Eppure, in un certo senso, perfetta.
“Dio, Dave, era…era…”
“Una condanna. E’ diffcilissima.”, commentò il cantante, togliendosi le cuffie.
Solo allora Alan notò il tremito costante delle mani e il tic costante in faccia.
“Dave…come stai?”
“… non avrei mai cantato questa magnificenza fatto.”
“…”
“…me lo riservo per il tour.”
Alan finalmente gli sorrise, mentre Dave se ne andava, probabilmente a prendersi quel che pensava gli fosse destinato.

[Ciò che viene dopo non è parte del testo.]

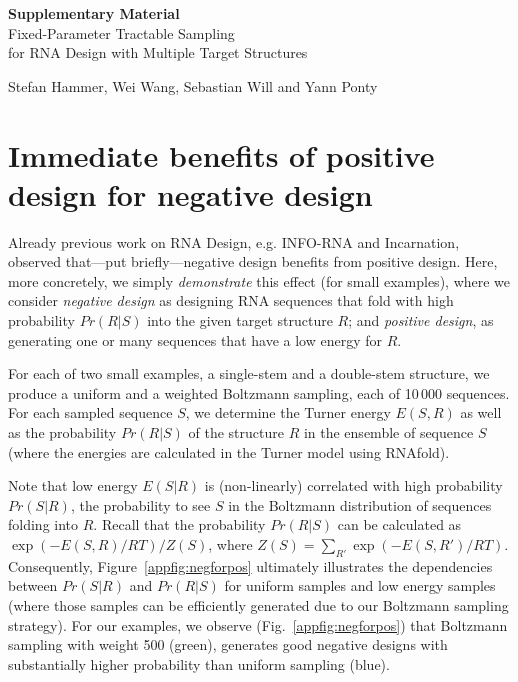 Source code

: \documentclass[10pt]{article}
\newcommand{\Def}[1]{\emph{#1}}
\begin{document}
\onecolumn

\appendix
{\centering \Large \textbf{Supplementary Material}\\[1em] Fixed-Parameter Tractable Sampling\\ for RNA Design with Multiple Target Structures\\%
}

\medskip
\begin{center}
\large Stefan Hammer, Wei Wang, Sebastian Will and Yann Ponty
\end{center}

\section{Immediate benefits of positive design for negative design}
\label{appsec:immediate-benefits-for-negative-design}
Already previous work on RNA Design, e.g. INFO-RNA and Incarnation, observed
that---put briefly---negative design benefits from positive design. Here, more
concretely, we simply \emph{demonstrate} this effect (for small examples), where
we consider \Def{negative design} as  
designing RNA sequences that fold with high probability $Pr(R|S)$ into the
given target structure $R$; and \Def{positive design}, as generating one or
many sequences that have a low energy for $R$.

For each of two small examples, a single-stem and a double-stem structure, we produce a uniform and a weighted Boltzmann
sampling, each of 10\,000 sequences. For each sampled sequence $S$, we determine
the Turner energy $E(S,R)$ as well as the
probability $Pr(R|S)$ of the structure $R$ in the ensemble of sequence $S$ 
(where the energies are calculated in the Turner model using RNAfold). 

Note that low energy $E(S|R)$ is (non-linearly) correlated with high
probability $Pr(S|R)$, the probability to see $S$ in the Boltzmann distribution
of sequences folding into $R$. Recall that the probability $Pr(R|S)$ can be
calculated as $\exp(-E(S,R)/RT)/Z(S)$,
where $Z(S)=\sum_{R'} \exp(-E(S,R')/RT)$.
%
Consequently, Figure~\ref{appfig:negforpos} ultimately illustrates the dependencies
between $Pr(S|R)$ and $Pr(R|S)$ for uniform samples and low energy samples
(where those samples can be efficiently generated due to our Boltzmann sampling
strategy). For our examples, we observe (Fig.~\ref{appfig:negforpos}) that Boltzmann sampling with weight 500 (green), generates good negative designs 
with substantially higher probability than uniform sampling (blue).
\end{document}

Un sorriso talmente triste che faceva venire voglia persino a lui di piangere.
*
Devotional tour, Milano, 1993
*
Un tour spaventoso, e si stavano spezzando.

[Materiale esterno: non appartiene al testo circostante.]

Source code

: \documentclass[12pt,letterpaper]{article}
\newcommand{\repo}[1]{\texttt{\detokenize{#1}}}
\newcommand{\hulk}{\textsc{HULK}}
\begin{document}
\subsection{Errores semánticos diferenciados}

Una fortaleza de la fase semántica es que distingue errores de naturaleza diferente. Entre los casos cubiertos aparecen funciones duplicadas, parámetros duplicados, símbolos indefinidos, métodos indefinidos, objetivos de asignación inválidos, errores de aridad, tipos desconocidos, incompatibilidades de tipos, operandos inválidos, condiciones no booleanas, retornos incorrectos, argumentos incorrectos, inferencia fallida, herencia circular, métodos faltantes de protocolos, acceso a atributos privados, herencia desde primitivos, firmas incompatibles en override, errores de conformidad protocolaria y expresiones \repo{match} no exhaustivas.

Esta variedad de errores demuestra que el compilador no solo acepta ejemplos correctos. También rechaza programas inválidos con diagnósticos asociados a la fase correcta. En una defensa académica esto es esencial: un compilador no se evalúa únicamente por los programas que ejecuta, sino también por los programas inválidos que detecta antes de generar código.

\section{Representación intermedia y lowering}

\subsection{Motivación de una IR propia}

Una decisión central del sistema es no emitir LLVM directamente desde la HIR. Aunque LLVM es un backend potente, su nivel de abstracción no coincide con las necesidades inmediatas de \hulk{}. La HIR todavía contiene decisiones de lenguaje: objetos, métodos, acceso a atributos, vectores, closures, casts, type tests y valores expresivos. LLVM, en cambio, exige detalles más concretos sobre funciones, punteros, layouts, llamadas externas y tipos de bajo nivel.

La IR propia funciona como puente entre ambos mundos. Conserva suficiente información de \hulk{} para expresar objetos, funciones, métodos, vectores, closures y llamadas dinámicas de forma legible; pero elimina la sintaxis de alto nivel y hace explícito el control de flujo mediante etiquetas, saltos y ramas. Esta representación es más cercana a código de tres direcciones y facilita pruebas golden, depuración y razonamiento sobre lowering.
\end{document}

Non ci sarebbe stato un collante, alla fine, lo sapevano tutti.
Forse si sarebbero spezzati per sempre.
Ma non in quel momento.
Dave salutò ed incitò il pubblico, mentre Martin metteva via la chitarra e raggiungeva le coriste.
Alan si mise alla tastiera, preoccupato come sempre; non era mai successo che Dave sbagliasse, ma quella canzone era proprio come si intitolava.
E incredibilmente Dave gli ammiccò, prima di iniziare.
“Hai paura che non ce la faccia, eh? Ma io ce la faccio, Alan.”
E l’amico gli sorrise, senza dire niente.
“Ricordatelo, Alan Wilder. Io ce la faccio sempre.”
-Già…-, pensò Alan, attaccando il giro di quella stupenda canzone.